Baxter Heathcare provides IV aseptic compounding services to the highest standards from 4 UK units. Chemotherapy, antiobiotics, antivirals, and parenteral nutrition admixtures can be prepared under aseptic conditions using specialist equipment and delivered to the hospital pharmacist. The service is backed by comprehensive stability and compatability data produced by Baxter's R&D team.

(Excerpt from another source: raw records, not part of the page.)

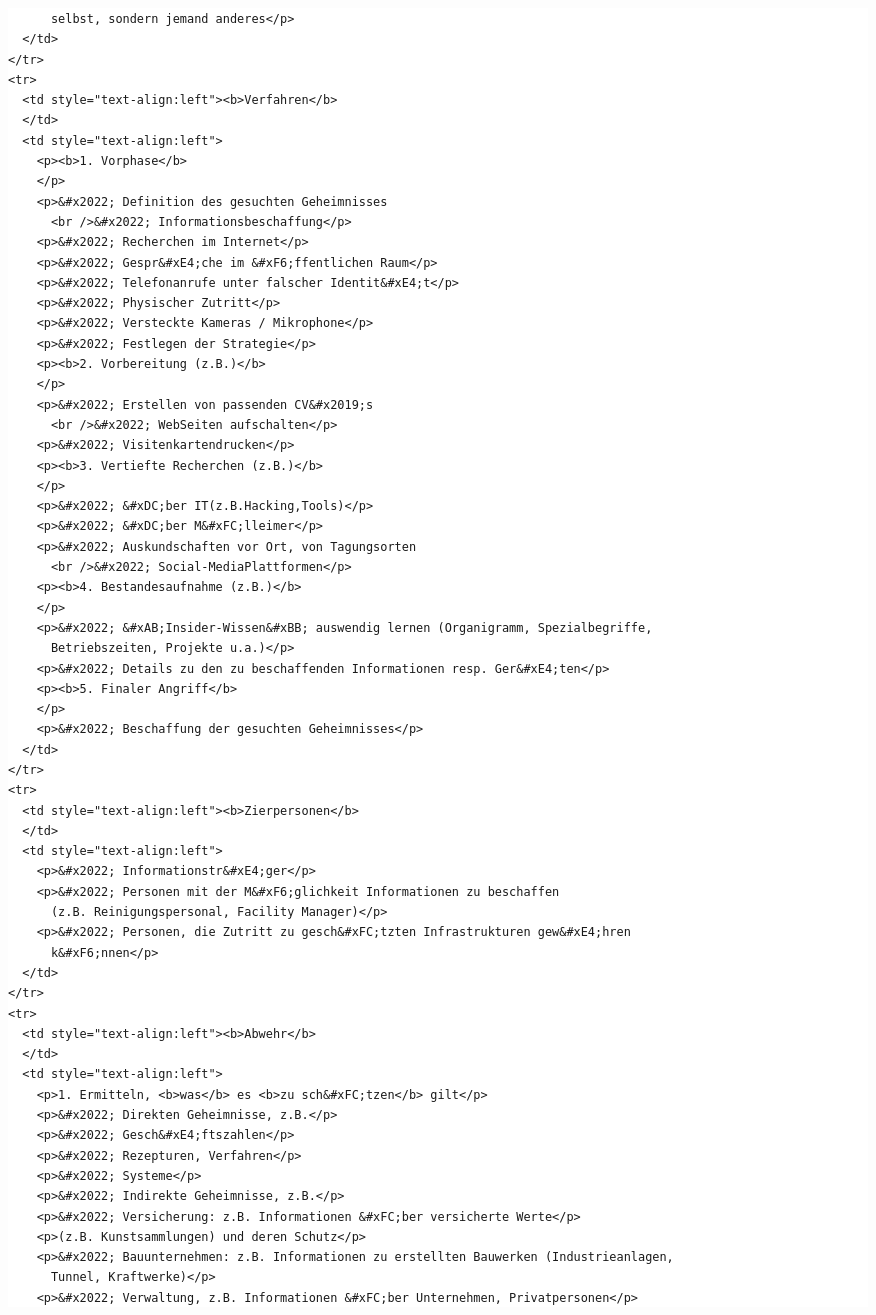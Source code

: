           selbst, sondern jemand anderes</p>
      </td>
    </tr>
    <tr>
      <td style="text-align:left"><b>Verfahren</b>
      </td>
      <td style="text-align:left">
        <p><b>1. Vorphase</b>
        </p>
        <p>&#x2022; Definition des gesuchten Geheimnisses
          <br />&#x2022; Informationsbeschaffung</p>
        <p>&#x2022; Recherchen im Internet</p>
        <p>&#x2022; Gespr&#xE4;che im &#xF6;ffentlichen Raum</p>
        <p>&#x2022; Telefonanrufe unter falscher Identit&#xE4;t</p>
        <p>&#x2022; Physischer Zutritt</p>
        <p>&#x2022; Versteckte Kameras / Mikrophone</p>
        <p>&#x2022; Festlegen der Strategie</p>
        <p><b>2. Vorbereitung (z.B.)</b>
        </p>
        <p>&#x2022; Erstellen von passenden CV&#x2019;s
          <br />&#x2022; WebSeiten aufschalten</p>
        <p>&#x2022; Visitenkartendrucken</p>
        <p><b>3. Vertiefte Recherchen (z.B.)</b>
        </p>
        <p>&#x2022; &#xDC;ber IT(z.B.Hacking,Tools)</p>
        <p>&#x2022; &#xDC;ber M&#xFC;lleimer</p>
        <p>&#x2022; Auskundschaften vor Ort, von Tagungsorten
          <br />&#x2022; Social-MediaPlattformen</p>
        <p><b>4. Bestandesaufnahme (z.B.)</b>
        </p>
        <p>&#x2022; &#xAB;Insider-Wissen&#xBB; auswendig lernen (Organigramm, Spezialbegriffe,
          Betriebszeiten, Projekte u.a.)</p>
        <p>&#x2022; Details zu den zu beschaffenden Informationen resp. Ger&#xE4;ten</p>
        <p><b>5. Finaler Angriff</b>
        </p>
        <p>&#x2022; Beschaffung der gesuchten Geheimnisses</p>
      </td>
    </tr>
    <tr>
      <td style="text-align:left"><b>Zierpersonen</b>
      </td>
      <td style="text-align:left">
        <p>&#x2022; Informationstr&#xE4;ger</p>
        <p>&#x2022; Personen mit der M&#xF6;glichkeit Informationen zu beschaffen
          (z.B. Reinigungspersonal, Facility Manager)</p>
        <p>&#x2022; Personen, die Zutritt zu gesch&#xFC;tzten Infrastrukturen gew&#xE4;hren
          k&#xF6;nnen</p>
      </td>
    </tr>
    <tr>
      <td style="text-align:left"><b>Abwehr</b>
      </td>
      <td style="text-align:left">
        <p>1. Ermitteln, <b>was</b> es <b>zu sch&#xFC;tzen</b> gilt</p>
        <p>&#x2022; Direkten Geheimnisse, z.B.</p>
        <p>&#x2022; Gesch&#xE4;ftszahlen</p>
        <p>&#x2022; Rezepturen, Verfahren</p>
        <p>&#x2022; Systeme</p>
        <p>&#x2022; Indirekte Geheimnisse, z.B.</p>
        <p>&#x2022; Versicherung: z.B. Informationen &#xFC;ber versicherte Werte</p>
        <p>(z.B. Kunstsammlungen) und deren Schutz</p>
        <p>&#x2022; Bauunternehmen: z.B. Informationen zu erstellten Bauwerken (Industrieanlagen,
          Tunnel, Kraftwerke)</p>
        <p>&#x2022; Verwaltung, z.B. Informationen &#xFC;ber Unternehmen, Privatpersonen</p>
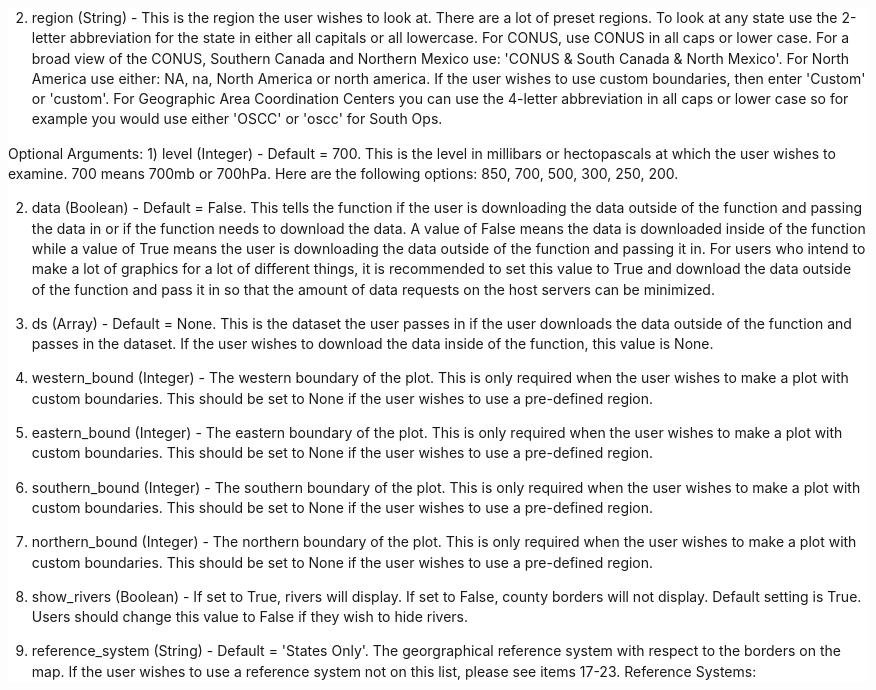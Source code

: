 2) region (String) - This is the region the user wishes to look at. There are a lot of preset regions. 
                     To look at any state use the 2-letter abbreviation for the state in either all capitals
                     or all lowercase. For CONUS, use CONUS in all caps or lower case. For a broad view of the
                     CONUS, Southern Canada and Northern Mexico use: 'CONUS & South Canada & North Mexico'. For 
                     North America use either: NA, na, North America or north america. If the user wishes to use custom
                     boundaries, then enter 'Custom' or 'custom'. For Geographic Area Coordination Centers you can use 
                     the 4-letter abbreviation in all caps or lower case so for example you would use either 'OSCC' or 
                     'oscc' for South Ops. 

Optional Arguments: 1) level (Integer) - Default = 700. This is the level in millibars or hectopascals at which the user wishes to examine. 
                     700 means 700mb or 700hPa. Here are the following options: 850, 700, 500, 300, 250, 200. 

2) data (Boolean) - Default = False. This tells the function if the user is downloading the data outside of the function
                    and passing the data in or if the function needs to download the data. A value of False means the data
                    is downloaded inside of the function while a value of True means the user is downloading the data outside
                    of the function and passing it in. For users who intend to make a lot of graphics for a lot of different 
                    things, it is recommended to set this value to True and download the data outside of the function and pass
                    it in so that the amount of data requests on the host servers can be minimized. 

3) ds (Array) - Default = None. This is the dataset the user passes in if the user downloads the data outside of the function and passes
                in the dataset. If the user wishes to download the data inside of the function, this value is None. 

4) western_bound (Integer) - The western boundary of the plot. This is only required when the user wishes to make a plot with
                             custom boundaries. This should be set to None if the user wishes to use a pre-defined region. 


5) eastern_bound (Integer) - The eastern boundary of the plot. This is only required when the user wishes to make a plot with
                             custom boundaries. This should be set to None if the user wishes to use a pre-defined region. 


6) southern_bound (Integer) - The southern boundary of the plot. This is only required when the user wishes to make a plot with
                             custom boundaries. This should be set to None if the user wishes to use a pre-defined region. 
                             

7) northern_bound (Integer) - The northern boundary of the plot. This is only required when the user wishes to make a plot with
                             custom boundaries. This should be set to None if the user wishes to use a pre-defined region. 

8) show_rivers (Boolean) - If set to True, rivers will display. If set to False, county borders will not display. 
    Default setting is True. Users should change this value to False if they wish to hide rivers.

9) reference_system (String) - Default = 'States Only'. The georgraphical reference system with respect to the borders on the map. If the user
    wishes to use a reference system not on this list, please see items 17-23. 
    Reference Systems:
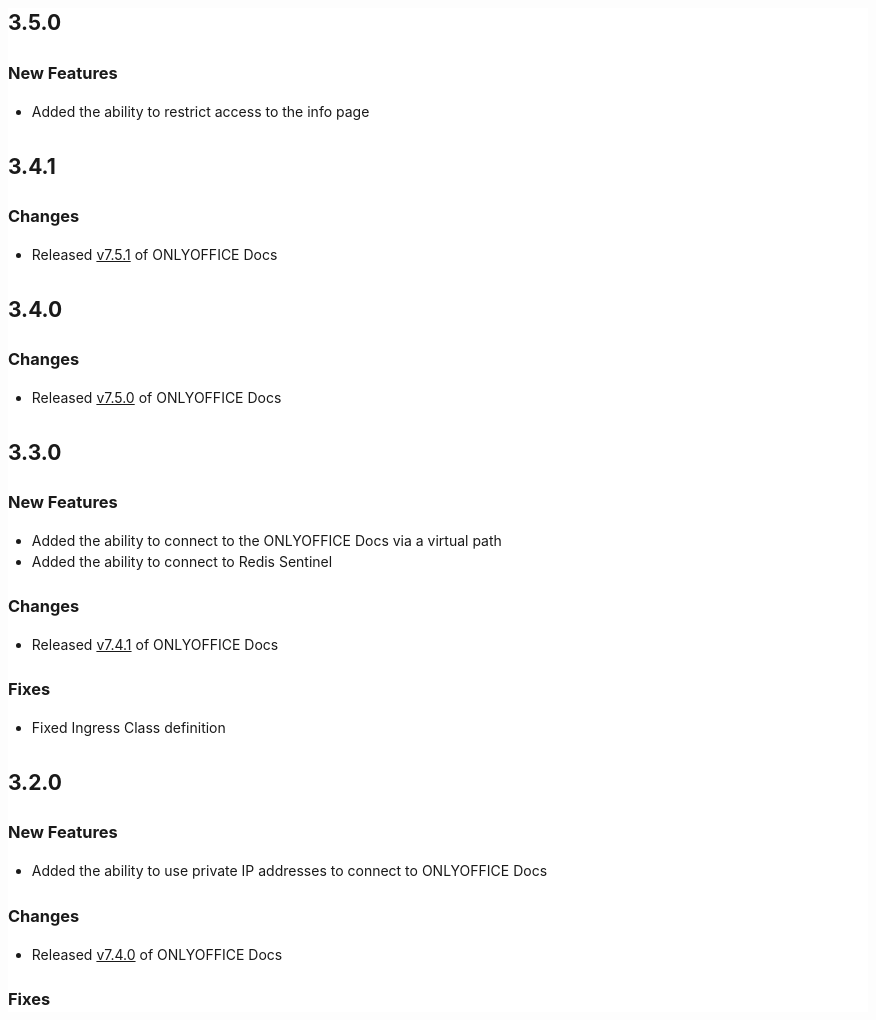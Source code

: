 ## 3.5.0

### New Features

* Added the ability to restrict access to the info page

## 3.4.1

### Changes

* Released [v7.5.1](https://github.com/ONLYOFFICE/DocumentServer/blob/master/CHANGELOG.md#751) of ONLYOFFICE Docs

## 3.4.0

### Changes

* Released [v7.5.0](https://github.com/ONLYOFFICE/DocumentServer/blob/master/CHANGELOG.md#750) of ONLYOFFICE Docs

## 3.3.0

### New Features

* Added the ability to connect to the ONLYOFFICE Docs via a virtual path
* Added the ability to connect to Redis Sentinel 

### Changes

* Released [v7.4.1](https://github.com/ONLYOFFICE/DocumentServer/blob/master/CHANGELOG.md#741) of ONLYOFFICE Docs

### Fixes

* Fixed Ingress Class definition

## 3.2.0

### New Features

* Added the ability to use private IP addresses to connect to ONLYOFFICE Docs

### Changes

* Released [v7.4.0](https://github.com/ONLYOFFICE/DocumentServer/blob/master/CHANGELOG.md#740) of ONLYOFFICE Docs

### Fixes
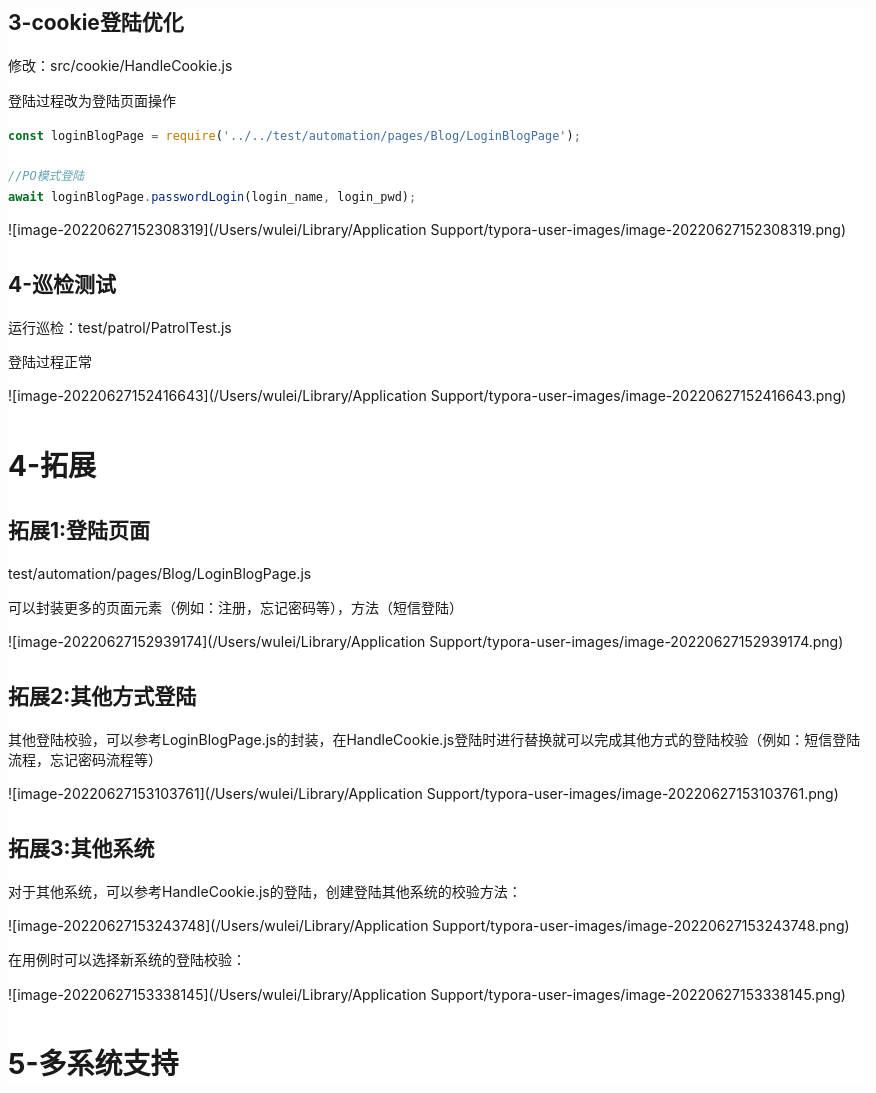 ## 3-cookie登陆优化

修改：src/cookie/HandleCookie.js

登陆过程改为登陆页面操作

```javascript
const loginBlogPage = require('../../test/automation/pages/Blog/LoginBlogPage');

//PO模式登陆
await loginBlogPage.passwordLogin(login_name, login_pwd);
```

![image-20220627152308319](/Users/wulei/Library/Application Support/typora-user-images/image-20220627152308319.png)

## 4-巡检测试

运行巡检：test/patrol/PatrolTest.js

登陆过程正常

![image-20220627152416643](/Users/wulei/Library/Application Support/typora-user-images/image-20220627152416643.png)

# 4-拓展

## 拓展1:登陆页面

test/automation/pages/Blog/LoginBlogPage.js

可以封装更多的页面元素（例如：注册，忘记密码等），方法（短信登陆）

![image-20220627152939174](/Users/wulei/Library/Application Support/typora-user-images/image-20220627152939174.png)

## 拓展2:其他方式登陆

其他登陆校验，可以参考LoginBlogPage.js的封装，在HandleCookie.js登陆时进行替换就可以完成其他方式的登陆校验（例如：短信登陆流程，忘记密码流程等）

![image-20220627153103761](/Users/wulei/Library/Application Support/typora-user-images/image-20220627153103761.png)

## 拓展3:其他系统

对于其他系统，可以参考HandleCookie.js的登陆，创建登陆其他系统的校验方法：

![image-20220627153243748](/Users/wulei/Library/Application Support/typora-user-images/image-20220627153243748.png)

在用例时可以选择新系统的登陆校验：

![image-20220627153338145](/Users/wulei/Library/Application Support/typora-user-images/image-20220627153338145.png)

# 5-多系统支持
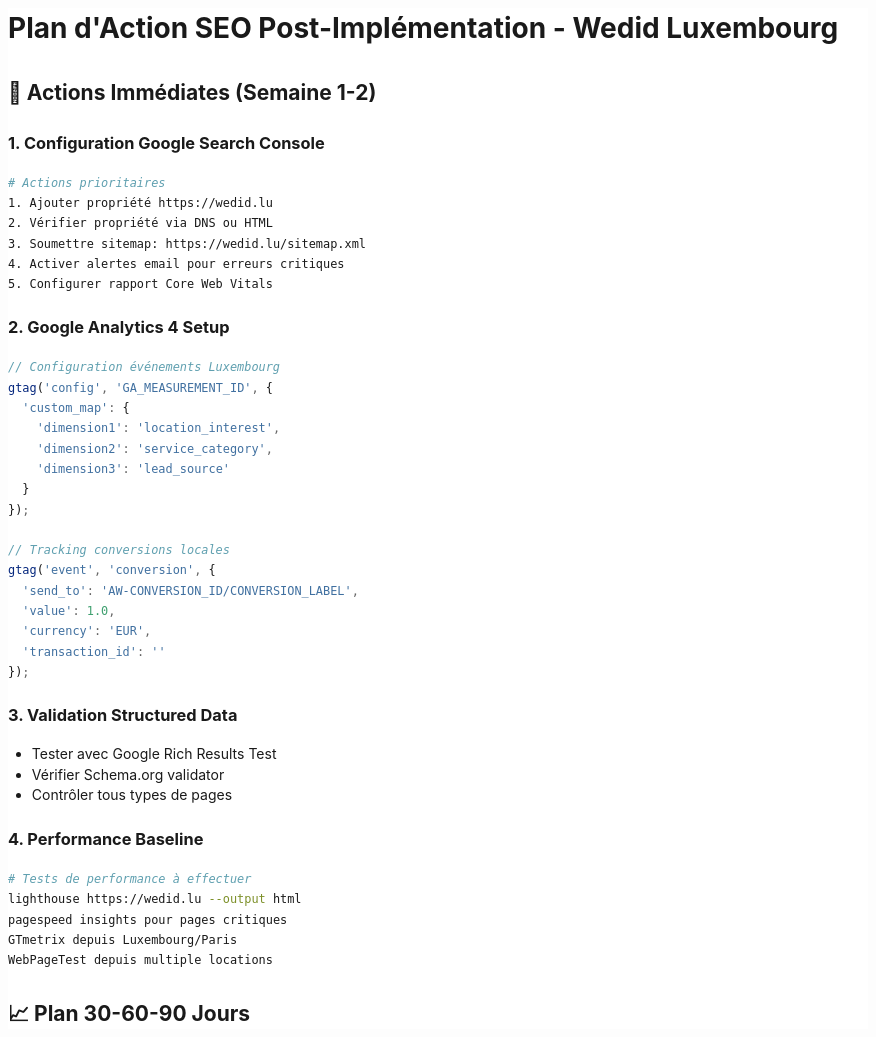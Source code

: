 # Plan d'Action SEO Post-Implémentation - Wedid Luxembourg

## 🎯 Actions Immédiates (Semaine 1-2)

### 1. Configuration Google Search Console
```bash
# Actions prioritaires
1. Ajouter propriété https://wedid.lu
2. Vérifier propriété via DNS ou HTML
3. Soumettre sitemap: https://wedid.lu/sitemap.xml
4. Activer alertes email pour erreurs critiques
5. Configurer rapport Core Web Vitals
```

### 2. Google Analytics 4 Setup
```javascript
// Configuration événements Luxembourg
gtag('config', 'GA_MEASUREMENT_ID', {
  'custom_map': {
    'dimension1': 'location_interest',
    'dimension2': 'service_category', 
    'dimension3': 'lead_source'
  }
});

// Tracking conversions locales
gtag('event', 'conversion', {
  'send_to': 'AW-CONVERSION_ID/CONVERSION_LABEL',
  'value': 1.0,
  'currency': 'EUR',
  'transaction_id': ''
});
```

### 3. Validation Structured Data
- Tester avec Google Rich Results Test
- Vérifier Schema.org validator
- Contrôler tous types de pages

### 4. Performance Baseline
```bash
# Tests de performance à effectuer
lighthouse https://wedid.lu --output html
pagespeed insights pour pages critiques
GTmetrix depuis Luxembourg/Paris
WebPageTest depuis multiple locations
```

## 📈 Plan 30-60-90 Jours
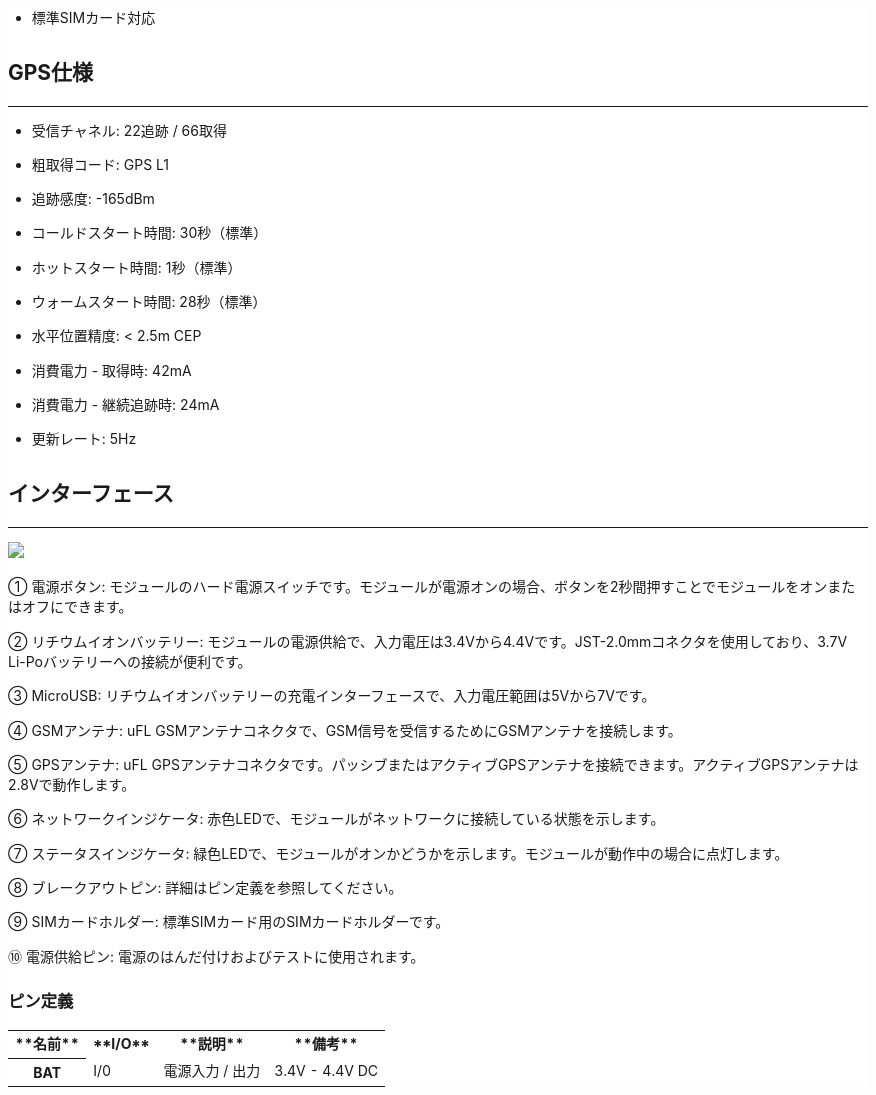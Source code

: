 * 標準SIMカード対応

## GPS仕様
---
* 受信チャネル: 22追跡 / 66取得

* 粗取得コード: GPS L1

* 追跡感度: -165dBm

* コールドスタート時間: 30秒（標準）

* ホットスタート時間: 1秒（標準）

* ウォームスタート時間: 28秒（標準）

* 水平位置精度: &lt; 2.5m CEP

* 消費電力 - 取得時: 42mA

* 消費電力 - 継続追跡時: 24mA

* 更新レート: 5Hz

## インターフェース
---
![](https://files.seeedstudio.com/wiki/LoNet_808-Mini_GSM_GPRS_Plus_GPS_Breakout/img/Mappings-01.png)

① 電源ボタン: モジュールのハード電源スイッチです。モジュールが電源オンの場合、ボタンを2秒間押すことでモジュールをオンまたはオフにできます。

② リチウムイオンバッテリー: モジュールの電源供給で、入力電圧は3.4Vから4.4Vです。JST-2.0mmコネクタを使用しており、3.7V Li-Poバッテリーへの接続が便利です。

③ MicroUSB: リチウムイオンバッテリーの充電インターフェースで、入力電圧範囲は5Vから7Vです。

④ GSMアンテナ: uFL GSMアンテナコネクタで、GSM信号を受信するためにGSMアンテナを接続します。

⑤ GPSアンテナ: uFL GPSアンテナコネクタです。パッシブまたはアクティブGPSアンテナを接続できます。アクティブGPSアンテナは2.8Vで動作します。

⑥ ネットワークインジケータ: 赤色LEDで、モジュールがネットワークに接続している状態を示します。

⑦ ステータスインジケータ: 緑色LEDで、モジュールがオンかどうかを示します。モジュールが動作中の場合に点灯します。

⑧ ブレークアウトピン: 詳細はピン定義を参照してください。

⑨ SIMカードホルダー: 標準SIMカード用のSIMカードホルダーです。

⑩ 電源供給ピン: 電源のはんだ付けおよびテストに使用されます。

### ピン定義

<table >
<tr>
<th scope="col"> **名前**
</th>
<th scope="col"> **I/O**
</th>
<th scope="col"> **説明**
</th>
<th scope="col"> **備考**
</th></tr>
<tr>
<th scope="row"> BAT
</th>
<td> I/0
</td>
<td> 電源入力 / 出力
</td>
<td> 3.4V - 4.4V DC
</td></tr>
<tr>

Baxter Healthcare Ltd. can compound an extensive range of parenteral nutrition formulations to meet routine or individual patient requirements. Our manufacturing facility has over a decade of compounding experience during which time comprehensive testing has been carried out on a wide range of admixtures. All mixtures are presented under strict aseptic conditions undera Manufacturer´s ´Specials´ licence. Our facilities meet ISO 9001-2000 quality standards.

 

Compounded admixtures are subject to stringent Process Control and Quality Assurance procedures to ensure the quality of the final product. Each step of the process is validated and approved to Corporate Statutory Guidelines with patient safety and customer requirements in mind.

 

Admixtures can be provided in EVA or oxygen barrier (multilayer) bags for adult, paediatric, and neonatal patients. Special requirements can be agreed with individual customers.